Planning for park colored by concerns
By AMY WIMMER
© St. Petersburg Times, published September 13, 2000
GULFPORT -- Mayor Michael Yakes is convinced that the neighborhood surrounding Tomlinson Park is eager to see improvements to the park, but he frets over how children will treat it.
"The biggest concern, and it's with regret, but we will fix this very rapidly, is that supervision is the whole issue," Yakes said. "When we get done with examining the proposal that's before us and putting in the park, it comes back to how the park is being used and how it could be abused."
The Gulfport City Council met last week to consider the plans for Tomlinson Park, an upgrade the city hopes will improve conditions along the blighted 49th Street corridor.
And while neighbors of the park are pleased that the city is investing time and money in their community, some are also frustrated with how some of the children who already use the park treat it. Some said they have children urinate on equipment and litter the park.
"The kids don't appreciate it," said Catherine Gianonne, who lives across the street from the park. "Kids playing baseball over there have broken my windows. . . . This is totally upsetting to me -- totally."
Last week's meeting was a workshop designed to take community comment on the project, and council members say they want to make the park a valued part of the neighborhood.
"When we did get together and tried to come up with a plan for this particular park, we wanted to please as many people as we possibly could," Council member Larry Cooper said. "We wanted to make this area as aesthetically pleasing as we could to the neighbors. We wanted to see property values go up. We want this park to be a park that everyone could use and enjoy."

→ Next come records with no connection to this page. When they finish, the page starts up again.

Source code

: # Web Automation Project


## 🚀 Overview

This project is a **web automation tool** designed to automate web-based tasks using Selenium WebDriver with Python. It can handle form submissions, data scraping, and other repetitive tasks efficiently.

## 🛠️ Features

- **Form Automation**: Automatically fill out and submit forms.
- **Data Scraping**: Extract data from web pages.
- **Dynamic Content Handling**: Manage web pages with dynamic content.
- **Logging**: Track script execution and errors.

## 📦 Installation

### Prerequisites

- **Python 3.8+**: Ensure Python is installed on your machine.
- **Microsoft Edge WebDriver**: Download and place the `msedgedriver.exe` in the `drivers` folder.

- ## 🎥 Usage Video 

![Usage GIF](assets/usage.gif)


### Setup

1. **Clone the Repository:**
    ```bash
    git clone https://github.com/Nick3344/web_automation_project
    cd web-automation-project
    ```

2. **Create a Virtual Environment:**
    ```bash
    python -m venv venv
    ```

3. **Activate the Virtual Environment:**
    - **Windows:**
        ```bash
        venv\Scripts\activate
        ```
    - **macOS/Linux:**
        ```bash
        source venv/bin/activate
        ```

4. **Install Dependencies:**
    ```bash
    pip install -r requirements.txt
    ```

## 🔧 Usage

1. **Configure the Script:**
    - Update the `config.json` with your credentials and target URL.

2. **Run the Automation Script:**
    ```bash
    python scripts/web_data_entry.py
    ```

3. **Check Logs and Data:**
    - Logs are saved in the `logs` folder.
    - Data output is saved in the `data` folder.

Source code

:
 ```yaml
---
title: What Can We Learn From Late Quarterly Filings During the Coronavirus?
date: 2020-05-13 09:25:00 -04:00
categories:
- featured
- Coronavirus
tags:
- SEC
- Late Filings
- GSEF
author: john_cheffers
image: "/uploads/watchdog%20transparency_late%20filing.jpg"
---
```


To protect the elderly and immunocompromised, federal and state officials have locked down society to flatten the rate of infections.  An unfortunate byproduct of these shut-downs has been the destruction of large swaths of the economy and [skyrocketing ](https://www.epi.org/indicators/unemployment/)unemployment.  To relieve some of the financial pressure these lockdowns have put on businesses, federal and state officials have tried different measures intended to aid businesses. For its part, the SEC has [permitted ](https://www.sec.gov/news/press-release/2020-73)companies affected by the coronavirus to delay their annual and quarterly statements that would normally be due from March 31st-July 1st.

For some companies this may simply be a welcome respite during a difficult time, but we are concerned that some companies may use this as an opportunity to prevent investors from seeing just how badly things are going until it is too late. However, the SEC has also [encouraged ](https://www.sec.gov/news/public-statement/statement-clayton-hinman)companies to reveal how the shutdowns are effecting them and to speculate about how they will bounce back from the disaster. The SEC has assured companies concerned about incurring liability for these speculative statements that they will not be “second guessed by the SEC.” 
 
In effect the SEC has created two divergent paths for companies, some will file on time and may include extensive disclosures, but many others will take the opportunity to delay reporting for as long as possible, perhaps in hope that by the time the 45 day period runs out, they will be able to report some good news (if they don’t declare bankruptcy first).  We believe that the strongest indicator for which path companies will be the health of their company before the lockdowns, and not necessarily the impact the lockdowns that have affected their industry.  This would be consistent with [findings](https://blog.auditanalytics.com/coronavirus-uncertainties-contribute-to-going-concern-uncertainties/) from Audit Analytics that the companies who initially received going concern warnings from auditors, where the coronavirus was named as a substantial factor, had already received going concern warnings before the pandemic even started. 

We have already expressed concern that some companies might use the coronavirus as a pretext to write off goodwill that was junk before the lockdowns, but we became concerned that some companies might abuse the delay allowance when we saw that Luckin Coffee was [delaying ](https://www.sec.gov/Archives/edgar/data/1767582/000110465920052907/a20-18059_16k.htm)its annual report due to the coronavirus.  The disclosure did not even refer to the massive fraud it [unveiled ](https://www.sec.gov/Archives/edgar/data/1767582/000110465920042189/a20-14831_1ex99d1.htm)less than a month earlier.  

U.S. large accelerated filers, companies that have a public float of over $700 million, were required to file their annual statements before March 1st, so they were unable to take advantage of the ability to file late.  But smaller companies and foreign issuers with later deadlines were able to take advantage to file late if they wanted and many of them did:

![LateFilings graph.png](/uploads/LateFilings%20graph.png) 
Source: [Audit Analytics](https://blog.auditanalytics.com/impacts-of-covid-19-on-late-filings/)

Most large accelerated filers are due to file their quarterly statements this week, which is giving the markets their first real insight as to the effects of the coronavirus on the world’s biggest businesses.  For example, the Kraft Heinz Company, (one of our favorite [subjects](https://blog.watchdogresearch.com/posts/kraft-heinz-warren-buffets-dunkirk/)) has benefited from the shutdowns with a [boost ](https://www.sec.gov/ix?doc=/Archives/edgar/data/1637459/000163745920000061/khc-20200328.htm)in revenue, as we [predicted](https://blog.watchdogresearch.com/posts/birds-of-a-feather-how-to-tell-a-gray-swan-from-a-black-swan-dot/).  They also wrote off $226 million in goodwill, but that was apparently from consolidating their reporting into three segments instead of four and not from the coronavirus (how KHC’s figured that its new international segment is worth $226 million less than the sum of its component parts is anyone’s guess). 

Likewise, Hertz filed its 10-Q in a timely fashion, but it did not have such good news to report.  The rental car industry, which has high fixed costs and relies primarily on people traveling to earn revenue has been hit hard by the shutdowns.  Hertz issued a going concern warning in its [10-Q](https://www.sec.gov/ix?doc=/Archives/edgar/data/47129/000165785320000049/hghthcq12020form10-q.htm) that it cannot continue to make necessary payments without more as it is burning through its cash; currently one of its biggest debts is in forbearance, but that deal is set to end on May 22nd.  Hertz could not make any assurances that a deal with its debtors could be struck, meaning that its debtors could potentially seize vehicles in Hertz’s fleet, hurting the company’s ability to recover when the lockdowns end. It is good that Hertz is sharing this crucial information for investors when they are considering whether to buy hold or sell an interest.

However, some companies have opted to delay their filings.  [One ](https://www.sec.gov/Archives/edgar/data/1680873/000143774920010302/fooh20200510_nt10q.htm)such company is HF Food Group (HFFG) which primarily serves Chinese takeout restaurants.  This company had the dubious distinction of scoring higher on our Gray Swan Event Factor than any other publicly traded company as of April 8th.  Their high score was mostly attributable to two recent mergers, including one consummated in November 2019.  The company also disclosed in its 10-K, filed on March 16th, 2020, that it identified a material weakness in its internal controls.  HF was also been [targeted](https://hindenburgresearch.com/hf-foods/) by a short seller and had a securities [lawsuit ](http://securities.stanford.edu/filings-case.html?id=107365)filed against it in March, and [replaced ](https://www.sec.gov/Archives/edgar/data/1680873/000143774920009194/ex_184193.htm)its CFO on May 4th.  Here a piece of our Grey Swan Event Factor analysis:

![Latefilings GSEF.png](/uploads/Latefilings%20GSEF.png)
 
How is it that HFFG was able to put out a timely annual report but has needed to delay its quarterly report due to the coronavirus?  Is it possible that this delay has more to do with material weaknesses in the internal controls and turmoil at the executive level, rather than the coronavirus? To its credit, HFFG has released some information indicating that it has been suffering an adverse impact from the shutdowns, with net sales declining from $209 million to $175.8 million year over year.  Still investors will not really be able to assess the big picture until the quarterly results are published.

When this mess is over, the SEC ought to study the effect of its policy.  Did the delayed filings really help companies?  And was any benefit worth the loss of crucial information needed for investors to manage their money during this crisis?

Among the city's plans for the park:
Expansion and cleanup of Lake Tomlinson. This project has received $191,000 from the Southwest Florida Water Management District, and the city will put $191,000 more into lake improvements.
The lake project involves expanding the retention pond to improve drainage in the neighborhood. The city also will plant native vegetation that will act as a natural filter for the water, which ultimately flows into Boca Ciega Bay.
A pedestrian walkway, which would be linked to a boardwalk and dock at the lake.
Baseball field improvements. The city plans to remove the Tee-ball field and add a second Little League-size field to the park.
The city also plans to allow one of those fields to be used for pick-up games or other events besides Little League, such as church fundraisers. That field still would be used for Little League games.
Addition of trees and other landscaping. The city hopes to receive an urban forestry grant of $2,500, which would fund the planting of 30 cypress trees in the park.
Improvements to other amenities, including the batting cage and the restrooms. City officials also hope to have what they call a "free play" area, where park users can play Frisbee and unorganized games of football, soccer or catch.
They also are working to decide what to do with the tennis courts. A skate park or roller hockey area could be part of the plans.